On the other hand, one important development that is actually going to change things in the short term is the new position by the DOJ (reversing its guidance since 2013) that they are now open to owners of Standard Essential Patents (SEP) to be granted an injunction when they are trying to enforce such patents on FRAND terms.  And the USPTO just announced that it supported such approach. This is a significant development that should benefit SEP patent owners.

On the Move

Several people who are well known in the IP community changed jobs recently.
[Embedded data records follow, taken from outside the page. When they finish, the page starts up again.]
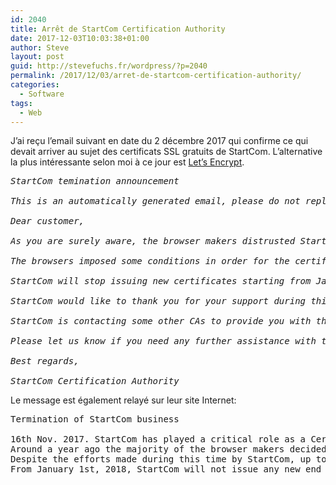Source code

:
 ```yaml
---
id: 2040
title: Arrêt de StartCom Certification Authority
date: 2017-12-03T10:03:38+01:00
author: Steve
layout: post
guid: http://stevefuchs.fr/wordpress/?p=2040
permalink: /2017/12/03/arret-de-startcom-certification-authority/
categories:
  - Software
tags:
  - Web
---
```

J&rsquo;ai reçu l&#8217;email suivant en date du 2 décembre 2017 qui confirme ce qui devait arriver au sujet des certificats SSL gratuits de StartCom. L&rsquo;alternative la plus intéressante selon moi à ce jour est [Let&rsquo;s Encrypt](https://letsencrypt.org/).

<pre><em>StartCom temination announcement</em>

<em>This is an automatically generated email, please do not reply.</em>

<em>Dear customer,</em>

<em>As you are surely aware, the browser makers distrusted StartCom around a year ago and therefore all the end entity certificates newly issued by StartCom are not trusted by default in browsers.</em>

<em>The browsers imposed some conditions in order for the certificates to be re-accepted. While StartCom believes that these conditions have been met, it appears there are still certain difficulties forthcoming. Considering this situation, the owners of StartCom have decided to terminate the company as a Certification Authority as mentioned in Startcom´s website.</em>

<em>StartCom will stop issuing new certificates starting from January 1st, 2018 and will provide only CRL and OCSP services for two more years.</em>

<em>StartCom would like to thank you for your support during this difficult time.</em>

<em>StartCom is contacting some other CAs to provide you with the certificates needed. In case you don´t want us to provide you an alternative, please, contact us at <b>xxx@startcomca.com</b></em>

<em>Please let us know if you need any further assistance with the transition process. We deeply apologize for any inconveniences that this may cause.</em>

<em>Best regards,</em>

<em>StartCom Certification Authority</em>
</pre>

Le message est également relayé sur leur site Internet:

<pre>Termination of StartCom business

16th Nov. 2017. StartCom has played a critical role as a Certification Authority in data security and electronic commerce by providing an independent "trusted third party" guarantee all these years.
Around a year ago the majority of the browser makers decided to distrust StartCom, remove the StartCom root certificates from their root stores and not accept newly end entity certificates issued by StartCom.
Despite the efforts made during this time by StartCom, up to now, there has not been any clear indication from the browsers that StartCom would be able to regain the trust. Therefore, the owners of StartCom have decided to terminate StartCom as a Certification Authority (CA).
From January 1st, 2018, StartCom will not issue any new end entity certificate and will only provide validation services through its OCSP and CRL services for two years from January 1st, 2018. Starting 2020, all remaining valid certificates will be revoked. StartCom wants to thank all of our customers and partners during these years for their support.
</pre>

&nbsp;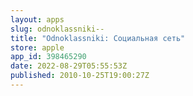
 ```yaml
---
layout: apps
slug: odnoklassniki--
title: "Odnoklassniki: Социальная сеть"
store: apple
app_id: 398465290
date: 2022-08-29T05:55:53Z
published: 2010-10-25T19:00:27Z
---
```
Long time Microsoft veteran and Chief IP counsel Erich Andersen (who had himself succeeded Horacio Gutierrez who is now GC of Spotify) announced that he would be moving to another role for a yet undisclosed employer outside of Seattle. He will be replaced by Jennifer Yokoyama, who was previously Microsoft’s head of IP litigation, but has only been with the software giant since June 2018. Before that she was principal counsel for patent litigation at Apple.

Another former Microsoft patent attorney, John Mulgrew, who was until recently the Chief Patent counsel at Uber, will now replace Ira Blumberg as Lenovo’s top patent counsel and will report to former Kodak CIPO Laura Quatela. For his part, Blumberg is now Senior VP of VideoLabs, a new defensive aggregator focused on video related assets where he joins former Kudelsky Group IP star Joe Chernesky.